Data shown
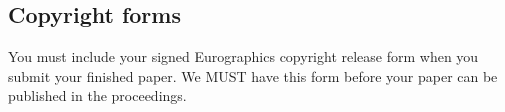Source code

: \documentclass{egpubl}
\begin{document}
\subsection{Copyright forms}

You must include your signed Eurographics copyright release form
when you submit your finished paper. We MUST have this form before
your paper can be published in the proceedings.





\end{document}
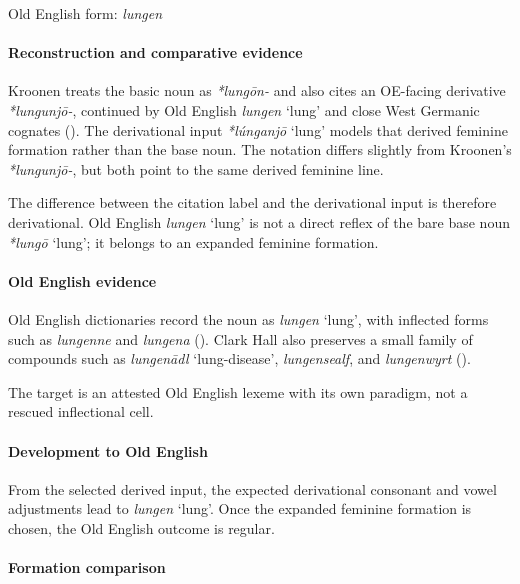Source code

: \documentclass[
  british,
  a4paper,
]{article}
\providecommand{\Recon}[1]{\emph{*#1}}
\begin{document}
Old English form: \emph{lungen}

\paragraph{Reconstruction and comparative
evidence}\label{reconstruction-and-comparative-evidence-104}

Kroonen treats the basic noun as \emph{*lungōn-} and also cites an
OE-facing derivative \emph{*lungunjō-}, continued by Old English
{\emph{lungen}} `lung' and close West Germanic cognates
(). The derivational input
\Recon{lúnganjō} `lung' models that derived feminine formation rather
than the base noun. The notation differs slightly from Kroonen's
\emph{*lungunjō-}, but both point to the same derived feminine line.

The difference between the citation label and the derivational input is
therefore derivational. Old English {\emph{lungen}} `lung' is not a
direct reflex of the bare base noun \Recon{lungō} `lung'; it belongs to
an expanded feminine formation.

\paragraph{Old English evidence}\label{old-english-evidence-106}

Old English dictionaries record the noun as {\emph{lungen}} `lung', with
inflected forms such as \emph{lungenne} and \emph{lungena}
().
Clark Hall also preserves a small family of compounds such as
\emph{lungenādl} `lung-disease', \emph{lungensealf}, and
\emph{lungenwyrt} ().

The target is an attested Old English lexeme with its own paradigm, not
a rescued inflectional cell.

\paragraph{Development to Old
English}\label{development-to-old-english-104}

From the selected derived input, the expected derivational consonant and
vowel adjustments lead to {\emph{lungen}} `lung'. Once the expanded
feminine formation is chosen, the Old English outcome is regular.

\paragraph{Formation comparison}\label{formation-comparison-2}
\end{document}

What the task requires
Retype the full listing above precisely. Exclude each picture you find in it.

Result of the exercise
Source code

: \documentclass{egpubl}
\begin{document}
\subsection{Copyright forms}

You must include your signed Eurographics copyright release form
when you submit your finished paper. We MUST have this form before
your paper can be published in the proceedings.





\end{document}
Source code

: \documentclass[
  british,
  a4paper,
]{article}
\providecommand{\Recon}[1]{\emph{*#1}}
\begin{document}
Old English form: \emph{lungen}

\paragraph{Reconstruction and comparative
evidence}\label{reconstruction-and-comparative-evidence-104}

Kroonen treats the basic noun as \emph{*lungōn-} and also cites an
OE-facing derivative \emph{*lungunjō-}, continued by Old English
{\emph{lungen}} `lung' and close West Germanic cognates
(). The derivational input
\Recon{lúnganjō} `lung' models that derived feminine formation rather
than the base noun. The notation differs slightly from Kroonen's
\emph{*lungunjō-}, but both point to the same derived feminine line.

The difference between the citation label and the derivational input is
therefore derivational. Old English {\emph{lungen}} `lung' is not a
direct reflex of the bare base noun \Recon{lungō} `lung'; it belongs to
an expanded feminine formation.

\paragraph{Old English evidence}\label{old-english-evidence-106}

Old English dictionaries record the noun as {\emph{lungen}} `lung', with
inflected forms such as \emph{lungenne} and \emph{lungena}
().
Clark Hall also preserves a small family of compounds such as
\emph{lungenādl} `lung-disease', \emph{lungensealf}, and
\emph{lungenwyrt} ().

The target is an attested Old English lexeme with its own paradigm, not
a rescued inflectional cell.

\paragraph{Development to Old
English}\label{development-to-old-english-104}

From the selected derived input, the expected derivational consonant and
vowel adjustments lead to {\emph{lungen}} `lung'. Once the expanded
feminine formation is chosen, the Old English outcome is regular.

\paragraph{Formation comparison}\label{formation-comparison-2}
\end{document}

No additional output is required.